So If I'm in Sackville listening to the trunked system from the Sackville tower, does the local Sackville tower rebroadcast the stuff that isn't being transmitted locally (IE within range of my receiver) or will I only receive the radios within range of me?
If it doesn't rebroadcast stuff what's the best setup for two SDR's to get the most traffic? Should one be on the trunk with SDRtrunk and the other scanning the VHF freq's on SDR#, or should I do something else?
I think the easiest way to explain trunked radio would be an example. You're scanning the Sackville site. Let's say there's a fire in Cole Harbour, and HRM fire assigns the 'ops 2' talkgroup for the fire. The site with the best coverage in Cole Harbour is most likely the Preston site. Everybody on-scene in Cole Harbour switches their radios to ops 2, and lets say everyone's radio affiliates with ('attaches to' if that makes sense) the Preston site. If every radio on ops 2 is affiliated with the Preston site, that's the only site you'll hear ops 2 on.
Now let's say the district chief responsible for the Dartmouth and Sackville areas happens to be out in Sackville at the moment. He switches his radio over to ops 2 so he can monitor, and at that point you'll hear ops 2 on the Sackville site (in addition to Preston). But if he turns his radio off, or switches to a different talkgroup, or goes out of range of the Sackville site, then you'll stop hearing it.
Hopefully that helps understand how trunking works.

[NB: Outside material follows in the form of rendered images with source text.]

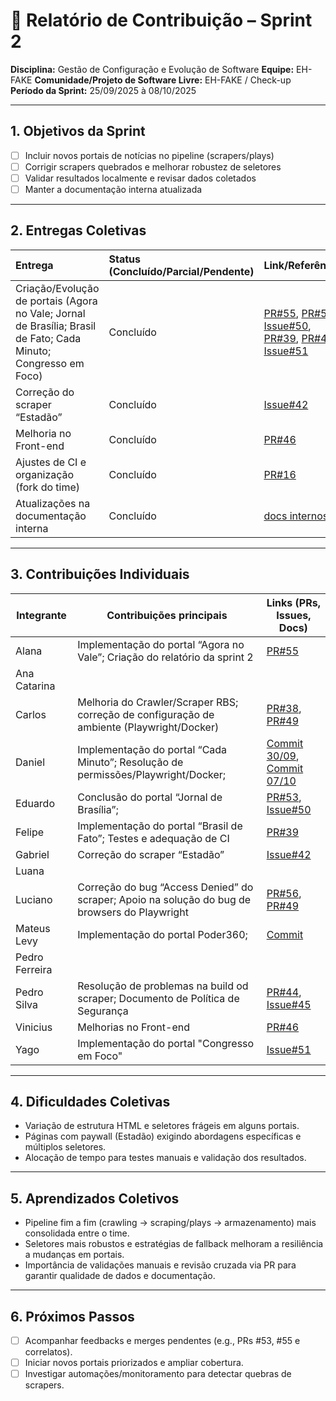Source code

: # 📝 Relatório de Contribuição – Sprint 2

**Disciplina:** Gestão de Configuração e Evolução de Software
**Equipe:** EH-FAKE
**Comunidade/Projeto de Software Livre:** EH-FAKE / Check-up
**Período da Sprint:** 25/09/2025 à 08/10/2025

---

## 1. Objetivos da Sprint

- [ ] Incluir novos portais de notícias no pipeline (scrapers/plays)
- [ ] Corrigir scrapers quebrados e melhorar robustez de seletores
- [ ] Validar resultados localmente e revisar dados coletados
- [ ] Manter a documentação interna atualizada

---

## 2. Entregas Coletivas

| Entrega                                                                                                         | Status (Concluído/Parcial/Pendente) | Link/Referência                                                                                                                                                                                                                                                                                                                              | Observações |
| :-------------------------------------------------------------------------------------------------------------- | :---------------------------------- | :------------------------------------------------------------------------------------------------------------------------------------------------------------------------------------------------------------------------------------------------------------------------------------------------------------------------------------------- | :---------- |
| Criação/Evolução de portais (Agora no Vale; Jornal de Brasília; Brasil de Fato; Cada Minuto; Congresso em Foco) | Concluído                           | [PR#55](https://github.com/EH-FAKE/check-up/pull/55), [PR#53](https://github.com/EH-FAKE/check-up/pull/53), [Issue#50](https://github.com/EH-FAKE/check-up/issues/50), [PR#39](https://github.com/EH-FAKE/check-up/pull/39), [PR#40](https://github.com/EH-FAKE/check-up/pull/40), [Issue#51](https://github.com/EH-FAKE/check-up/issues/51) |             |
| Correção do scraper “Estadão”                                                                                   | Concluído                           | [Issue#42](https://github.com/EH-FAKE/check-up/issues/42)                                                                                                                                                                                                                                                                                    |             |
| Melhoria no Front-end                                                                                           | Concluído                           | [PR#46](https://github.com/EH-FAKE/check-up/pull/46)                                                                                                                                                                                                                                                                                         |             |
| Ajustes de CI e organização (fork do time)                                                                      | Concluído                           | [PR#16](https://github.com/GCES-EhFake-Fork/checkUp/pull/16)                                                                                                                                                                                                                                                                                 |             |
| Atualizações na documentação interna                                                                            | Concluído                           | [docs internos](https://gces-ehfake-fork.github.io/docs-interno/)                                                                                                                                                                                                                                                                            |             |

---

## 3. Contribuições Individuais

| Integrante     | Contribuições principais                                                                      | Links (PRs, Issues, Docs)                                                                                                                                                                                                |
| -------------- | --------------------------------------------------------------------------------------------- | ------------------------------------------------------------------------------------------------------------------------------------------------------------------------------------------------------------------------ |
| Alana          | Implementação do portal “Agora no Vale”; Criação do relatório da sprint 2                     | [PR#55](https://github.com/EH-FAKE/check-up/pull/55)                                                                                                                                                                     |
| Ana Catarina   |                                                                                               |                                                                                                                                                                                                                          |
| Carlos         | Melhoria do Crawler/Scraper RBS; correção de configuração de ambiente (Playwright/Docker)     | [PR#38](https://github.com/EH-FAKE/check-up/pull/38), [PR#49](https://github.com/EH-FAKE/check-up/pull/49)                                                                                                               |
| Daniel         | Implementação do portal “Cada Minuto”; Resolução de permissões/Playwright/Docker;             | [Commit 30/09](https://github.com/GCES-EhFake-Fork/checkUp/commit/fe58f79849de5f9f1b8688735fc49ffcfd8240c5), [Commit 07/10](https://github.com/GCES-EhFake-Fork/checkUp/commit/55ac5f5ad44168c01f15d3790360ec90127e8bca) |
| Eduardo        | Conclusão do portal “Jornal de Brasília”;                                                     | [PR#53](https://github.com/EH-FAKE/check-up/pull/53), [Issue#50](https://github.com/EH-FAKE/check-up/issues/50)                                                                                                          |
| Felipe         | Implementação do portal “Brasil de Fato”; Testes e adequação de CI                            | [PR#39](https://github.com/EH-FAKE/check-up/pull/39)                                                                                                                                                                     |
| Gabriel        | Correção do scraper “Estadão”                                                                 | [Issue#42](https://github.com/EH-FAKE/check-up/issues/42)                                                                                                                                                                |
| Luana          |                                                                                               |                                                                                                                                                                                                                          |
| Luciano        | Correção do bug “Access Denied” do scraper; Apoio na solução do bug de browsers do Playwright | [PR#56](https://github.com/EH-FAKE/check-up/pull/56), [PR#49](https://github.com/EH-FAKE/check-up/pull/49)                                                                                                               |
| Mateus Levy    | Implementação do portal Poder360;                                                             | [Commit](https://github.com/GCES-EhFake-Fork/checkUp/commit/762469c5b3a75c3ef8e5c006c56e1b9ee5223716)                                                                                                                    |
| Pedro Ferreira |                                                                                               |                                                                                                                                                                                                                          |
| Pedro Silva    | Resolução de problemas na build od scraper; Documento de Política de Segurança                | [PR#44](https://github.com/EH-FAKE/check-up/pull/44), [Issue#45](https://github.com/EH-FAKE/check-up/issues/45)                                                                                                          |
| Vinicius       | Melhorias no Front-end                                                                        | [PR#46](https://github.com/EH-FAKE/check-up/pull/46)                                                                                                                                                                     |
| Yago           | Implementação do portal "Congresso em Foco"                                                   | [Issue#51](https://github.com/EH-FAKE/check-up/issues/51)                                                                                                                                                                |

---

## 4. Dificuldades Coletivas

- Variação de estrutura HTML e seletores frágeis em alguns portais.
- Páginas com paywall (Estadão) exigindo abordagens específicas e múltiplos seletores.
- Alocação de tempo para testes manuais e validação dos resultados.

---

## 5. Aprendizados Coletivos

- Pipeline fim a fim (crawling → scraping/plays → armazenamento) mais consolidada entre o time.
- Seletores mais robustos e estratégias de fallback melhoram a resiliência a mudanças em portais.
- Importância de validações manuais e revisão cruzada via PR para garantir qualidade de dados e documentação.

---

## 6. Próximos Passos

- [ ] Acompanhar feedbacks e merges pendentes (e.g., PRs #53, #55 e correlatos).
- [ ] Iniciar novos portais priorizados e ampliar cobertura.
- [ ] Investigar automações/monitoramento para detectar quebras de scrapers.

You're only going to hear a certain talkgroup on a certain site, if there is at least one radio that is affiliated with that site and monitoring that talkgroup.
As for your second question, I think it's always a good idea to at least monitor the VHF paging frequencies, since that's just about always going to be the initial call-out. You don't need to monitor all of the frequencies listed in the database, where you're at you would only need to monitor 151.4 and 152.18 and you should hear everything in HRM.